The National Security Council threw their support behind the government after Arroyo assured them that no American troops would be allowed to engage in direct combat with the Abu Sayyaf Group.
"We would like to state categorically that the president's policy decision is that the Americans are not going to be engaged in combat, period," said National Security Adviser Roilo Golez.
Arroyo convened the council on Wednesday amid widespread criticism over her decision to allow U.S. troops to conduct a joint military exercise with Philippine soldiers in an actual combat zone.
Philippine Vice President Teofisto Guingona, who was reportedly close to resigning, backtracked on his position and has decided to keep his post. Guingona earlier slammed Arroyo's decision, saying the exercises were a clear violation of the country's constitution.
Under Philippine laws, foreign troops are not allowed to engage in combat in the country.
Guingona still hints at misgivings but has accepted the Justice Department's position that Arroyo had "valid authority" to proceed with the exercise.
"Regardless of any feelings that I have, we have to respect the official stand of the Department of Justice," Guingona, a former justice secretary, said after the meeting.
Presidential spokesman Rigoberto Tiglao said the president was pleased over the consensus among the members of her administration.
The council includes Arroyo, the vice president, defense and security officials, majority and minority leaders in Congress, and former presidents.
Some 660 U.S. soldiers are expected to take part in the joint military exercises dubbed as "Balikatan 02."
The exercise will be conducted around the Southern Philippine island of Mindanao where the Abu Sayyaf has several camps.
The group is believed by intelligence officials to have ties with Osama bin Laden's al Qaeda network, accused of masterminding the September 11 terror attacks on the U.S.
In an effort to quell growing public opposition, security officials said the exercise would only for last six months.

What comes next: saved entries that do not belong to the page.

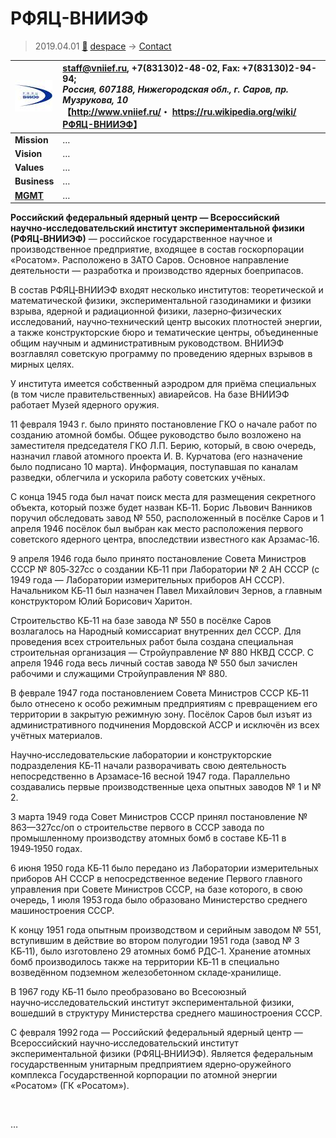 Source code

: # РФЯЦ-ВНИИЭФ
> 2019.04.01 [🚀](../../index/index.md) [despace](../index.md) → [Contact](../contact.md)

|[![](../f/con/r/rfyac_vniief_logo1_thumb.jpg)](../f/con/r/rfyac_vniief_logo1.png)|<staff@vniief.ru>, +7(83130)2-48-02, Fax: +7(83130)2-94-94;<br> *Россия, 607188, Нижегородская обл., г. Саров, пр. Музрукова, 10*<br> 【<http://www.vniief.ru/>・ <https://ru.wikipedia.org/wiki/РФЯЦ-ВНИИЭФ>】|
|:--|:--|
|**Mission**|…|
|**Vision**|…|
|**Values**|…|
|**Business**|…|
|**[MGMT](../mgmt.md)**|…|

**Российский федеральный ядерный центр — Всероссийский научно‑исследовательский институт экспериментальной физики (РФЯЦ‑ВНИИЭФ)** — российское государственное научное и производственное предприятие, входящее в состав госкорпорации «Росатом». Расположено в ЗАТО Саров. Основное направление деятельности — разработка и производство ядерных боеприпасов.

В состав РФЯЦ‑ВНИИЭФ входят несколько институтов: теоретической и математической физики, экспериментальной газодинамики и физики взрыва, ядерной и радиационной физики, лазерно‑физических исследований, научно‑технический центр высоких плотностей энергии, а также конструкторские бюро и тематические центры, объединенные общим научным и административным руководством. ВНИИЭФ возглавлял советскую программу по проведению ядерных взрывов в мирных целях.

У института имеется собственный аэродром для приёма специальных (в том числе правительственных) авиарейсов. На базе ВНИИЭФ работает Музей ядерного оружия.

11 февраля 1943 г. было принято постановление ГКО о начале работ по созданию атомной бомбы. Общее руководство было возложено на заместителя председателя ГКО Л.П. Берию, который, в свою очередь, назначил главой атомного проекта И. В. Курчатова (его назначение было подписано 10 марта). Информация, поступавшая по каналам разведки, облегчила и ускорила работу советских учёных.

С конца 1945 года был начат поиск места для размещения секретного объекта, который позже будет назван КБ‑11. Борис Львович Ванников поручил обследовать завод № 550, расположенный в посёлке Саров и 1 апреля 1946 посёлок был выбран как место расположения первого советского ядерного центра, впоследствии известного как Арзамас‑16.

9 апреля 1946 года было принято постановление Совета Министров СССР № 805‑327сс о создании КБ‑11 при Лаборатории № 2 АН СССР (с 1949 года — Лаборатории измерительных приборов АН СССР). Начальником КБ‑11 был назначен Павел Михайлович Зернов, а главным конструктором Юлий Борисович Харитон.

Строительство КБ‑11 на базе завода № 550 в посёлке Саров возлагалось на Народный комиссариат внутренних дел СССР. Для проведения всех строительных работ была создана специальная строительная организация — Стройуправление № 880 НКВД СССР. С апреля 1946 года весь личный состав завода № 550 был зачислен рабочими и служащими Стройуправления № 880.

В феврале 1947 года постановлением Совета Министров СССР КБ‑11 было отнесено к особо режимным предприятиям с превращением его территории в закрытую режимную зону. Посёлок Саров был изъят из административного подчинения Мордовской АССР и исключён из всех учётных материалов.

Научно‑исследовательские лаборатории и конструкторские подразделения КБ‑11 начали разворачивать свою деятельность непосредственно в Арзамасе‑16 весной 1947 года. Параллельно создавались первые производственные цеха опытных заводов № 1 и № 2.

3 марта 1949 года Совет Министров СССР принял постановление № 863—327сс/оп о строительстве первого в СССР завода по промышленному производству атомных бомб в составе КБ‑11 в 1949‑1950 годах.

6 июня 1950 года КБ‑11 было передано из Лаборатории измерительных приборов АН СССР в непосредственное ведение Первого главного управления при Совете Министров СССР, на базе которого, в свою очередь, 1 июля 1953 года было образовано Министерство среднего машиностроения СССР.

К концу 1951 года опытным производством и серийным заводом № 551, вступившим в действие во втором полугодии 1951 года (завод № 3 КБ‑11), было изготовлено 29 атомных бомб РДС‑1. Хранение атомных бомб производилось также на территории КБ‑11 в специально возведённом подземном железобетонном складе‑хранилище.

В 1967 году КБ‑11 было преобразовано во Всесоюзный научно‑исследовательский институт экспериментальной физики, вошедший в структуру Министерства среднего машиностроения СССР.

С февраля 1992 года — Российский федеральный ядерный центр — Всероссийский научно‑исследовательский институт экспериментальной физики (РФЯЦ‑ВНИИЭФ). Является федеральным государственным унитарным предприятием ядерно‑оружейного комплекса Государственной корпорации по атомной энергии «Росатом» (ГК «Росатом»).

<p style="page-break-after:always"> </p>

…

Golez said the exercise would also be held "in utmost transparency," adding that a presidential human rights committee would be set up on Basilan to receive any complaints.
Public opposition grew after it was revealed the U.S. troops would be allowed to the front lines and carry weapons for self-defense, and that the exercises would last for a year.
On Wednesday, baton-wielding police clubbed student activists who staged a protest in front of the Presidential Palace.
Anti-American groups have also staged protests in front of the Philippine U.S. Embassy in Manila.
U.S. Secretary of State Colin Powell said the United States is sending American trainers to work alongside the Philippine army to help in dealing with the Abu Sayyaf.
"Their problem -- terrorism inside the Philippines -- threatens Philippine citizens, but also American citizens or other citizens who might be tourists ... and we are missing two citizens at the moment, and we want to get our citizens back," Powell said.
"We want to help the Philippine government defeat this kind of terrorism."